The artwork for Choir Boy's Passive with Desire (released late last year on Team Love Records) features a pair of vampires with pale faces, black cloaks, fearsome fangs and blood-stained lips. One of them is eyeing you up hungrily, while the other twin appears to be in a state of near-orgasm as he imagines biting into your neck and bursting open your jugular vein.


Choir Boy mainman Adam Klopp - the man who dressed up as Dracula for those two photos - will offer you a dozen different explanations as to what the bloodthirsty vampires on the cover of his band's first album represent. They reflect the album's themes of death and depression and darkness, but there's also a nostalgic element to the image, which was conceived - at least in part - as an attempt to recreate a Halloween photo from Klopp's childhood. Then there's the way in which vampires, with their habit for feeding off of others, might be seen as a metaphor for abusive relationships, or our greedy capitalist society, or...

Yes, one can read lots of different things into the vampire imagery that adorns this album (and has also shown up in Choir Boy's gig posters, band photos, and a music video). But funnily enough, when I actually *listen* to Passive with Desire, I don't hear vampires at all - I hear a ghost.

It is a ghost - a consciousness with no body, no flesh, no physical presence at all - who floats through this album, aching to rejoin the corporeal world. Like a fragile glass ornament packed in bubble wrap, Adam Klopp's mournful, spectral falsetto is cushioned by layers of sumptuous new wave synth, creating an ethereal sound that triggers a kind of '80s-movie nostalgia but also feels strangely other, weightless and untethered from Earth's gravity. Klopp doesn't sound like a being made of flesh and bone and sinew; he sounds like a spirit who can scarcely even remember the last time he set foot on solid ground.


Still, the memories are there, faint and few and far between though they be. In Blood Moon, perhaps Passive with Desire's best moment, we hear the ghost make aching references to his childhood, and specifically to his parents' house. Elsewhere, Angel Dog suggests a blurry recollection of old neighbours and their presumably long-dead pet. Fragments of a life are scattered throughout this album, but the humanity that would tie them all together remains agonisingly out of reach.
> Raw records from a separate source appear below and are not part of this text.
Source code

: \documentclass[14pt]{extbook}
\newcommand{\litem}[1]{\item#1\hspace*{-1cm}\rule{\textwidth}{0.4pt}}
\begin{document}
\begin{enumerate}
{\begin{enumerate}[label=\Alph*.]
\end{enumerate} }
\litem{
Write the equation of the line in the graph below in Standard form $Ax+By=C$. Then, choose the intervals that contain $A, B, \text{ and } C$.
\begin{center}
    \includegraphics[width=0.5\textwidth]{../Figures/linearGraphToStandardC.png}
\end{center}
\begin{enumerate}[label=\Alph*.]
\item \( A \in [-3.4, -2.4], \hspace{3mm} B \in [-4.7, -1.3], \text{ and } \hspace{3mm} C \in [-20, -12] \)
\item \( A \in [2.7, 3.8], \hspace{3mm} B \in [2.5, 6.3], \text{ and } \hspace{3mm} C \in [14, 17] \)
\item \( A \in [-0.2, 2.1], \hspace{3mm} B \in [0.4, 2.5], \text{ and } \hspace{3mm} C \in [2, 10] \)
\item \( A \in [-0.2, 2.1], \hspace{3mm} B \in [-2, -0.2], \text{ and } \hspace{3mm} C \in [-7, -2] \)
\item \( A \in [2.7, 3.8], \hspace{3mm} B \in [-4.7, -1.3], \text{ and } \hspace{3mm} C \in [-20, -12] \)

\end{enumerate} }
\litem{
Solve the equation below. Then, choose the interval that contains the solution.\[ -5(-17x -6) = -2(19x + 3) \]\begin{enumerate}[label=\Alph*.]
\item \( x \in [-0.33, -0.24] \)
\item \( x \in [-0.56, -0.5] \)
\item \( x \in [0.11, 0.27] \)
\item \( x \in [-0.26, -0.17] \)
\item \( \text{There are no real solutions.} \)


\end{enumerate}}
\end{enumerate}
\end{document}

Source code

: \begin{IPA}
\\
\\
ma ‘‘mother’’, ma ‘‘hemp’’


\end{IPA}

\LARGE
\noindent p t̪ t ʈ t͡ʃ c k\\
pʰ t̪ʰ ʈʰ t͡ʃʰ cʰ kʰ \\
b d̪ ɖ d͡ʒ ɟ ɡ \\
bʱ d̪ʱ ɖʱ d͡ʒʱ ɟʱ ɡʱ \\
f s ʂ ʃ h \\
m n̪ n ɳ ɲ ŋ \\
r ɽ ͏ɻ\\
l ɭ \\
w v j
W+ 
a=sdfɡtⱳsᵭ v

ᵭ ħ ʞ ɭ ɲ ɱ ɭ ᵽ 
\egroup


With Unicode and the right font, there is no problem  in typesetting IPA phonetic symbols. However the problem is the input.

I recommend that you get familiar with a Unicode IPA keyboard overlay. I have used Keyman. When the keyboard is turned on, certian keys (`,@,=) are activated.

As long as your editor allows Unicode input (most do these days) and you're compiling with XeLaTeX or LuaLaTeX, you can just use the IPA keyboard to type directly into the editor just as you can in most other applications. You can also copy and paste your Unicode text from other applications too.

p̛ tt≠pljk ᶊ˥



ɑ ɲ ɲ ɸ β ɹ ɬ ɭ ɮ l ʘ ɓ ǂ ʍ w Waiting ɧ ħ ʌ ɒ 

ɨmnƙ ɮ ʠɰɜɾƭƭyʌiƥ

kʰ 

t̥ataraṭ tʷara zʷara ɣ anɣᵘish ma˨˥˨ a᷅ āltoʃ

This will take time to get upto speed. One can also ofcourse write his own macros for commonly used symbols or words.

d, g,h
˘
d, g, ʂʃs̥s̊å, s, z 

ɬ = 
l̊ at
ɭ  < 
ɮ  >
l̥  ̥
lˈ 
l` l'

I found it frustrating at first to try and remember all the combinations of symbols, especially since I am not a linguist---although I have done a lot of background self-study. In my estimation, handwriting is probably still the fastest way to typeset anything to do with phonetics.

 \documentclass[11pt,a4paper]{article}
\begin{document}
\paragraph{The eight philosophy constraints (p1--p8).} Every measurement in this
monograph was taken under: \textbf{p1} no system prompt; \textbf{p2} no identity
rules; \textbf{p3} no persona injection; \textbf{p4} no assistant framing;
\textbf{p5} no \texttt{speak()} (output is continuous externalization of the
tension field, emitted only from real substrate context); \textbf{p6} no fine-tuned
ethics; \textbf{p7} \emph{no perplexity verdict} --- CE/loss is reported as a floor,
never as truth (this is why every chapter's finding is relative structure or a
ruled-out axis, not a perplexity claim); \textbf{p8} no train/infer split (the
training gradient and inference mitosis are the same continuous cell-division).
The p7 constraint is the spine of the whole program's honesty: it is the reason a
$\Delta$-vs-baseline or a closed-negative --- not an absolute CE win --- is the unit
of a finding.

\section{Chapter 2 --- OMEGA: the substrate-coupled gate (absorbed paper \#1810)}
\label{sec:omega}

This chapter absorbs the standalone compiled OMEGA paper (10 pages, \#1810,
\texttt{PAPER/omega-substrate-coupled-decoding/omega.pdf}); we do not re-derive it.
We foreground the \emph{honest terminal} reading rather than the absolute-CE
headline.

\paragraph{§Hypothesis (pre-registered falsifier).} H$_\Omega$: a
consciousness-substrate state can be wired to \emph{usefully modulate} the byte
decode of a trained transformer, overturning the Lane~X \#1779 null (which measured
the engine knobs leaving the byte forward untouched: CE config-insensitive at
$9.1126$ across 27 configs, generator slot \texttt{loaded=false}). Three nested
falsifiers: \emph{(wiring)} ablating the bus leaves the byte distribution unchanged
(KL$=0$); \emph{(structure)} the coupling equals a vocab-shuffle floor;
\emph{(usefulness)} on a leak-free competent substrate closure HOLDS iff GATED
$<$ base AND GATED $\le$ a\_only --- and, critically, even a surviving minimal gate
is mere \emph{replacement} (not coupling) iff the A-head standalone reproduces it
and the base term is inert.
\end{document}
Out of reach for the most part, anyway. Every so often, the otherworldly synth soundscape parts and a flash of live instrumentation appears like a glimpse of moonlight on a cloudy autumn evening. There's the violin figure that joins the fray towards the end of Leave Me Be; there's the shimmering guitar pattern that heralds the arrival of the title track; and there's the gorgeous, moaning trumpet heard in the midst of Sanitarium, the melancholy pool of stillness and calm at the centre of all this out-of-body turmoil.


These moments, where the unearthly briefly cedes to the earthly, are the moments when the ghost feels human again. When your hear violins or trumpets peeking through the synthesisers and drum machines, you're hearing our disembodied friend experiencing - however fleetingly - what it's like to have heavy, feeling flesh and a sense of being a real person with a present and a future as well as a past.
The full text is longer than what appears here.